• What this task involves
If a line of the material holds the string "that", please copy it.
________________
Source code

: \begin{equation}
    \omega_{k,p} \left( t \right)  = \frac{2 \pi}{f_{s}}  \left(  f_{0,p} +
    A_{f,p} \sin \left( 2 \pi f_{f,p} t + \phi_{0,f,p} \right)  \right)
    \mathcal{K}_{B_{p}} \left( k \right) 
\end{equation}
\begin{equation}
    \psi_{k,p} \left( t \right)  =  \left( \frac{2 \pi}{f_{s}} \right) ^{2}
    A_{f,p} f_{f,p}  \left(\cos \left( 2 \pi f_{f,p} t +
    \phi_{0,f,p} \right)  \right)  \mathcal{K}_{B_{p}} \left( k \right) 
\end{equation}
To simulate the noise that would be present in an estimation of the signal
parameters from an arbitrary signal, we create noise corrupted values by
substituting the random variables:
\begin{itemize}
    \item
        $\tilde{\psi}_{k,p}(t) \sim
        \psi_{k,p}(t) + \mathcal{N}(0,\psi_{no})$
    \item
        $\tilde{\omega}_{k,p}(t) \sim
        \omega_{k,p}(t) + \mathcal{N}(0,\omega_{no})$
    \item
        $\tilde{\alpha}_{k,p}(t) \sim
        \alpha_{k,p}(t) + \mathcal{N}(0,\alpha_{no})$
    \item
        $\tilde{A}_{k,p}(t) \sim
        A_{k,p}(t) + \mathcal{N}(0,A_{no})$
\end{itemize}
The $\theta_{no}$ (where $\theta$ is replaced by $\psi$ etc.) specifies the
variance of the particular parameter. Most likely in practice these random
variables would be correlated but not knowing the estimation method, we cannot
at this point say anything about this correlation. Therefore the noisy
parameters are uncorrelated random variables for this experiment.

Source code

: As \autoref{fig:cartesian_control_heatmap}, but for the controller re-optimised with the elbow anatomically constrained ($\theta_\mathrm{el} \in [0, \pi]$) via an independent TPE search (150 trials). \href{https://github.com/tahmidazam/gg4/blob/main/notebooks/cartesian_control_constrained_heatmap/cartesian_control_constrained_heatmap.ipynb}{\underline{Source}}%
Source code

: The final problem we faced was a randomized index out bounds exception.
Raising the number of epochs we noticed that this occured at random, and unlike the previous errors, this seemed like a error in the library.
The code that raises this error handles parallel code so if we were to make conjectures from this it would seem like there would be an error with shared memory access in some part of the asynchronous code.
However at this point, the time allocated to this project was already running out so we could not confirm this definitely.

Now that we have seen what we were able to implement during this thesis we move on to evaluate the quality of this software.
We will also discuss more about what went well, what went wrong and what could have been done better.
________________
• Reply to the task
To simulate the noise that would be present in an estimation of the signal
Raising the number of epochs we noticed that this occured at random, and unlike the previous errors, this seemed like a error in the library.
The code that raises this error handles parallel code so if we were to make conjectures from this it would seem like there would be an error with shared memory access in some part of the asynchronous code.
Now that we have seen what we were able to implement during this thesis we move on to evaluate the quality of this software.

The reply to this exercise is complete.